Transition Plan Taskforce launches gold standard for climate plans

Disclosure framework and implementation guide published

The UK-government mandated Transition Plan Taskforce has launched a gold standard for best practice climate transition plans by private sector firms.

Recommendations for companies and financial institutions to develop gold-standard transition plans have been included in TPT’s new disclosure framework, published today a year on from the creation of TPT being announced at COP26.

Alongside the framework, TPT also published an implementation guide to help companies, step by step, develop a transition plan, including when, where and how to disclose their plan.

The taskforce has announced a sandbox has been launched to allow companies and financial institutions to test the framework and guidance as they create their transition plans.  
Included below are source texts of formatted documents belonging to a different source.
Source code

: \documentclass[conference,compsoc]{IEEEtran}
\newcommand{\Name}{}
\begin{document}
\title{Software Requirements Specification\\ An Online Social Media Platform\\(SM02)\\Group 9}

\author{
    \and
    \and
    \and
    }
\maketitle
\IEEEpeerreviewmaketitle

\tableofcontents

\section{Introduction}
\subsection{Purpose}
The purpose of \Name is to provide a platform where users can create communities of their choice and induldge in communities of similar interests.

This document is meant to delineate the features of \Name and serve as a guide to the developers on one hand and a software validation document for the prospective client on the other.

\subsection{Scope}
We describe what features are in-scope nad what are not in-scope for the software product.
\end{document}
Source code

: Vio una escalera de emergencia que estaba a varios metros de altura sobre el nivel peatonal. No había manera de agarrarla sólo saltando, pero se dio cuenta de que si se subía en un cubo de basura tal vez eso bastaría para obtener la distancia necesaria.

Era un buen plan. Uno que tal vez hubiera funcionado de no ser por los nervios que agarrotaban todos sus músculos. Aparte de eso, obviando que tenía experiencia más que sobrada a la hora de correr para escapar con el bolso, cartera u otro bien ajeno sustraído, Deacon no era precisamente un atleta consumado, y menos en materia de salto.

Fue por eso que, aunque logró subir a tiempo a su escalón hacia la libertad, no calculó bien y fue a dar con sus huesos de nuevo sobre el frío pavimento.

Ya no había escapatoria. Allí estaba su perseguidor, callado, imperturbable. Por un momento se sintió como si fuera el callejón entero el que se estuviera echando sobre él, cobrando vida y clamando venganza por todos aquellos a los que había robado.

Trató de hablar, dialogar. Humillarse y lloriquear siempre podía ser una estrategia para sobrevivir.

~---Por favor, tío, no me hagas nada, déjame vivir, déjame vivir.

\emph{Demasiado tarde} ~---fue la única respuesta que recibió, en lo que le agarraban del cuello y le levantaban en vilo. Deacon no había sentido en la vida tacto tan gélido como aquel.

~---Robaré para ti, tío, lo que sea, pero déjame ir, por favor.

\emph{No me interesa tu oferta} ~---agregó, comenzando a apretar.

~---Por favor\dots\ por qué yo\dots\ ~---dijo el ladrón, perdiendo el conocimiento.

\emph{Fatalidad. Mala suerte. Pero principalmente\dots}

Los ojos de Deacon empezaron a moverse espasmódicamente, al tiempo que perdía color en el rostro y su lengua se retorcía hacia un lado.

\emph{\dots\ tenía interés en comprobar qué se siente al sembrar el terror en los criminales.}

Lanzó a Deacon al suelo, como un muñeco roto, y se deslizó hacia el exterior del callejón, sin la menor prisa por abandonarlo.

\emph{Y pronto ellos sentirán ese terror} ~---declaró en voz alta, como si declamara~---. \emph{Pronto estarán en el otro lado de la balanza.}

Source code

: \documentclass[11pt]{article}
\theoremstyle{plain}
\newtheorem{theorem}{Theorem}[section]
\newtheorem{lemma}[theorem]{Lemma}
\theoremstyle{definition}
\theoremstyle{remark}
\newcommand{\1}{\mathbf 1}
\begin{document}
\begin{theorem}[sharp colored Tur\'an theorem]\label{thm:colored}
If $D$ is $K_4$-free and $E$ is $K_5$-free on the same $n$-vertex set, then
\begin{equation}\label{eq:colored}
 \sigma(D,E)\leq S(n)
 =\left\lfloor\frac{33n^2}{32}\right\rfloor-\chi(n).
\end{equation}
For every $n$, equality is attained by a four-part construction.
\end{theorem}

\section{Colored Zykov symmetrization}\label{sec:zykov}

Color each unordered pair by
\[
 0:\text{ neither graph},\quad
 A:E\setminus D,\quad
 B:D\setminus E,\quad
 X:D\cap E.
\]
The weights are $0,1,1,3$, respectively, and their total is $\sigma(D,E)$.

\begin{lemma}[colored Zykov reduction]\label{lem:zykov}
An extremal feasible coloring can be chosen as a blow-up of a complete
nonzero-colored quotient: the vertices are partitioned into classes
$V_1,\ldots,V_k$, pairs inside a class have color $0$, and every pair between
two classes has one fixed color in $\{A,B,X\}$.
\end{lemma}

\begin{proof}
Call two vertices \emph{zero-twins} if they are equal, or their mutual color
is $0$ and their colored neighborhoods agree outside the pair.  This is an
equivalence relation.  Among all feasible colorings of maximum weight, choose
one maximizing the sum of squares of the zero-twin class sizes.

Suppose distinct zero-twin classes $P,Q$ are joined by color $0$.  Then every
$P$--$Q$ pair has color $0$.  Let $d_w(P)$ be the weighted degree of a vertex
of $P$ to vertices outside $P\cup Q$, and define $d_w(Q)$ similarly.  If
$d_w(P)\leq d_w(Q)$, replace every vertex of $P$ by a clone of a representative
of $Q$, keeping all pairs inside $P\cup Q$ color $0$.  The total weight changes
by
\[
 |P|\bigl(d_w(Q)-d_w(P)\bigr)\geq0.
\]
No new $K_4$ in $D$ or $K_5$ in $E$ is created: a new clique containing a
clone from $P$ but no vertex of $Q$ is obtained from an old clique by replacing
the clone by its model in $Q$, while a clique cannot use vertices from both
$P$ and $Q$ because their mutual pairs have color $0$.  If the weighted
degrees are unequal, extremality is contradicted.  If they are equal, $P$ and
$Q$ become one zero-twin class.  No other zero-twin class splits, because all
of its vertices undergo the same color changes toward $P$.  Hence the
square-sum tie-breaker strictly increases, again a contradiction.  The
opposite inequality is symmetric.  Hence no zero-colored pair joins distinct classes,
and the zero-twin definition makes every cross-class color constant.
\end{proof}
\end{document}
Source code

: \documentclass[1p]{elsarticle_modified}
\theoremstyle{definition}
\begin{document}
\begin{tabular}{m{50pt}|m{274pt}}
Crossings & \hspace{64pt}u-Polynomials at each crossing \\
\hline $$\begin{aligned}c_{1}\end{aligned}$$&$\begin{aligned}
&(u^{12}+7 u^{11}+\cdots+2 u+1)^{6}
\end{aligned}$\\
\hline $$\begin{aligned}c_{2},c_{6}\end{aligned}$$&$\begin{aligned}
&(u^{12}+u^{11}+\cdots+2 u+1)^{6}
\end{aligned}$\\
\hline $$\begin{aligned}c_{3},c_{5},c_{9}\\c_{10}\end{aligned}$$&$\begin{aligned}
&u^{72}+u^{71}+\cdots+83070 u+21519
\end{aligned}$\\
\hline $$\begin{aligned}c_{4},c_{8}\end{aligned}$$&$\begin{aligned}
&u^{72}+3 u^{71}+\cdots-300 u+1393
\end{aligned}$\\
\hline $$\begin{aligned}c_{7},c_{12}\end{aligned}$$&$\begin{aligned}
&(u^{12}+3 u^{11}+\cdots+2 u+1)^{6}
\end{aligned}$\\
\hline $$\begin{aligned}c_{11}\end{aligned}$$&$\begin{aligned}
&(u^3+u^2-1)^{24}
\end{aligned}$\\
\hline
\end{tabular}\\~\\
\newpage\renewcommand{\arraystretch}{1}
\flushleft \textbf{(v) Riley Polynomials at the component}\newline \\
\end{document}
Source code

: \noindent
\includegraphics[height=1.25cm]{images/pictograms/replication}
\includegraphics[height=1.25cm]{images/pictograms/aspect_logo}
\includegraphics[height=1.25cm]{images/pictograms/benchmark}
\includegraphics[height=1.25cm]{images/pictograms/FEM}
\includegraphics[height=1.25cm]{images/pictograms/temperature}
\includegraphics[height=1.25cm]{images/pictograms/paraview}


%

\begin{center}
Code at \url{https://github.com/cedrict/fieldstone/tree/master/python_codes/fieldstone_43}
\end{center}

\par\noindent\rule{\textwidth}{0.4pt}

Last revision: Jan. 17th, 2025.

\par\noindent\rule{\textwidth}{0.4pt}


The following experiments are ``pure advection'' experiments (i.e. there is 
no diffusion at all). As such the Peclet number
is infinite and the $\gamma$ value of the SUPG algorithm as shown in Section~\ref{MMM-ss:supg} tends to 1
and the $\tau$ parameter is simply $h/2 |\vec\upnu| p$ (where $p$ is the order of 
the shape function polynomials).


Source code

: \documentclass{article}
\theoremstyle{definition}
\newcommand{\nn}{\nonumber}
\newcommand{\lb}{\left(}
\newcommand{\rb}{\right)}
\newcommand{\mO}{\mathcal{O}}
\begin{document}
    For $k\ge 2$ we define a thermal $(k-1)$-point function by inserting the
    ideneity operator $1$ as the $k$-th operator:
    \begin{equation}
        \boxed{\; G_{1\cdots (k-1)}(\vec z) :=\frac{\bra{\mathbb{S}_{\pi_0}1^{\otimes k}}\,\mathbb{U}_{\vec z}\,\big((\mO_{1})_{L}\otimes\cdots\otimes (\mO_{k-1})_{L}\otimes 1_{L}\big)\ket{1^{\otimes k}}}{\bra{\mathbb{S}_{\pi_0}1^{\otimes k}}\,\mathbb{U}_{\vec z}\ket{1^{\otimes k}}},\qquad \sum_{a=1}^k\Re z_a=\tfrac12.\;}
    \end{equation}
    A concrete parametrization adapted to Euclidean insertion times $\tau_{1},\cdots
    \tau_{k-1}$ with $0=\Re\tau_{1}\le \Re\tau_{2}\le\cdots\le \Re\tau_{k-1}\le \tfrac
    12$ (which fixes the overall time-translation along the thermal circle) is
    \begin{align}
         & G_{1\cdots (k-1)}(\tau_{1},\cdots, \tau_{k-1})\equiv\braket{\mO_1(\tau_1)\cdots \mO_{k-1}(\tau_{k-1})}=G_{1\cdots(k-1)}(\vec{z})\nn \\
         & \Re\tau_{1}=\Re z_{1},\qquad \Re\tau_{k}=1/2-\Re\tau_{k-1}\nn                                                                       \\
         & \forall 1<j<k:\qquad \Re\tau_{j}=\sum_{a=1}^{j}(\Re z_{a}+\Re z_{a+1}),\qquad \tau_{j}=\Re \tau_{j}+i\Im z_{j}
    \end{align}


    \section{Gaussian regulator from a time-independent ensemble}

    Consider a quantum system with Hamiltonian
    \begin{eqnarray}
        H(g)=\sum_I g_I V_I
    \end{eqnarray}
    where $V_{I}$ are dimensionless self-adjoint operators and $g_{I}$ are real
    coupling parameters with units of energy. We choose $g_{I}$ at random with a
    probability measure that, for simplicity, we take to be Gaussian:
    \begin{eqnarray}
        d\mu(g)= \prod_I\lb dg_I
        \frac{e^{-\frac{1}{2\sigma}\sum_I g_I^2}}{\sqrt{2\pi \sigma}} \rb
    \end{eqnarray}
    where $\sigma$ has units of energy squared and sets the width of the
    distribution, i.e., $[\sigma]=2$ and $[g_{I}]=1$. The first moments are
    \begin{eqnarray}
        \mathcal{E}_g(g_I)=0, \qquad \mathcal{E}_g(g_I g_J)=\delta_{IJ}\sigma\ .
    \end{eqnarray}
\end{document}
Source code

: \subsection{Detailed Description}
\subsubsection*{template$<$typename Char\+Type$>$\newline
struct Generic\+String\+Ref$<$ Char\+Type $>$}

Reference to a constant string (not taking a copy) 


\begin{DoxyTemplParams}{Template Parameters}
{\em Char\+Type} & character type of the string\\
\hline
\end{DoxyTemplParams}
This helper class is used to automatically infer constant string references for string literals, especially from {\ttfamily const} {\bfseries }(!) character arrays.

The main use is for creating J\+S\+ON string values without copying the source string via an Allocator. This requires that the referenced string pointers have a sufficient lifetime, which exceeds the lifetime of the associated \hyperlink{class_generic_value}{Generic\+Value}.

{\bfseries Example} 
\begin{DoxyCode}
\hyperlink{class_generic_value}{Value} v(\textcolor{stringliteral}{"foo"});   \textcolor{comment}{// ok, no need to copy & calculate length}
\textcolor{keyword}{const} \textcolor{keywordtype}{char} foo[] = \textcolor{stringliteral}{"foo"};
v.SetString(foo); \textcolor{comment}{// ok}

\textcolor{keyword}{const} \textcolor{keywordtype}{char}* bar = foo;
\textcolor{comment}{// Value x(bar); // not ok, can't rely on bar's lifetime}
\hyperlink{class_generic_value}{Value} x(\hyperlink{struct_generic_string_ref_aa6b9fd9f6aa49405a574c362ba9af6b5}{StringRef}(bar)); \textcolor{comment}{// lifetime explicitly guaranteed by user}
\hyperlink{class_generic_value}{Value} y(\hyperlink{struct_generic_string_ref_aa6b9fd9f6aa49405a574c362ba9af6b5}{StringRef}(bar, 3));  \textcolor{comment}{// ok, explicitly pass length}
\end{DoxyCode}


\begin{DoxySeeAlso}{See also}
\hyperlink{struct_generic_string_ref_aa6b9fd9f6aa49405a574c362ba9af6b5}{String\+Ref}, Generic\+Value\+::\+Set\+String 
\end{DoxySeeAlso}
Both the Disclosure Framework and Implementation Guidance are open for public consultation until 28th February 2023.

Net-zero financial centre

The TPT was set up by the UK Treasury to ensure companies develop and publish rigorous and robust transition plans that detail how they will adapt and decarbonise as the UK moves towards a net-zero economy by 2050. This is part of the government’s commitment to become the “world’s first net zero-aligned financial centre”, also announced at COP26 last year.

TPT recommended companies and financial firms use concrete, short-term action and consider all the options available to them to contribute to, and prepare for, an economy-wide transition to net zero. It stated this would help avoid unintentional “paper decarbonisation”.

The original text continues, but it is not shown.